けれどもこのスカウスの排他的でさえある結束力がリバプールというチームに特別な力を与える源でもある。結果的に試合は1-1ドローで終わったが、対戦相手にとっては魔物としか言いようのないアンフィールド独特の激しい高揚と信心と愛に支えられた声援に後押しされ、特に後半、クロップ監督が「あれほどシティが苦しんでいるところは見たことがない」と語ったほど、リバプールがマンチェスター・Cを圧倒するパフォーマンスを見せた。
遠藤とマック・アリスターのダブルボランチを敵将ペップも称賛
遠藤との実質的なダブルボランチとして機能し、攻守両面で存在感を示したマック・アリスター(右)。後半5分には同点に持ち込むPKを冷静に決めた
試合開始直後はリズムが噛み合わず、マンチェスター・Cにボールを支配され、チャンスを作られたが、徐々にテンポが上がり、リバプールらしい攻撃を見せ始めた。

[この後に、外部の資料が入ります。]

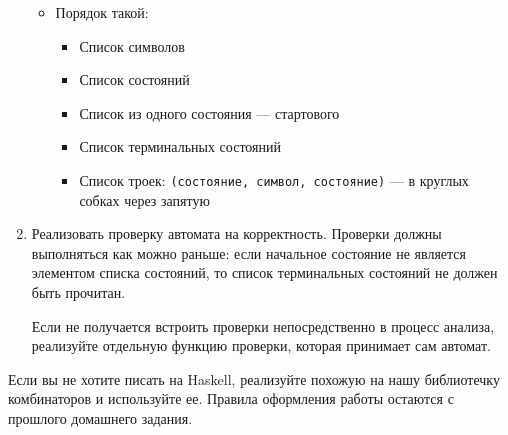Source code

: \documentclass{article}
\begin{document}
\begin{enumerate}
{\begin{itemize}
        \item Порядок такой: 
        
        \begin{itemize}
            \item Список символов 
            \item Список состояний
            \item Список из одного состояния --- стартового
            \item Список терминальных состояний
            \item Список троек: \verb!(состояние, символ, состояние)! --- в круглых собках через запятую
        \end{itemize}
    \end{itemize}
    
  }
  \item
  {
    Реализовать проверку автомата на корректность. Проверки должны выполняться как можно раньше: если начальное состояние не является элементом списка состояний, то список терминальных состояний не должен быть прочитан. 
    
    Если не получается встроить проверки непосредственно в процесс анализа, реализуйте отдельную функцию проверки, которая принимает сам автомат. 
    
  }
\end{enumerate}


    Если вы не хотите писать на Haskell, реализуйте похожую на нашу библиотечку комбинаторов и используйте ее. Правила оформления работы остаются с прошлого домашнего задания.
\end{document}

いかにも練習していましたという感じで、前半23分にデ・ブライネのコーナーキックを起点にして、ニアに飛び込んだ元エヴァートン選手のジョン・ストーンズが右足で押し込み、マンチェスター・Cが先制点を奪った。しかし主将のフィルジル・ファン・ダイクが試合後、「前半の半ば過ぎくらいから、試合を楽しめるようになった」と話したように、先制点を奪われたことで逆に開き直ったのか、この後はリバプールがのしかかるように優勢になった。
愉快だったのは、試合前にキーンとリチャーズが揃って「不安だ」と言った若手選手が全く怖気付いたところを見せず、エネルギー満点のパフォーマンスを見せたこと。そして「たった4回しかプレーしていない中盤」と言われたリバプールのMF3人が素晴らしい連係を見せたことだった。
特に、この試合の後半にダブルボランチ気味にプレーした遠藤とマック・アリスターの2人が際立って良かった。驚いたのは敵将のペップ・グアルディオラがこの2人を名指しで褒めたことだった。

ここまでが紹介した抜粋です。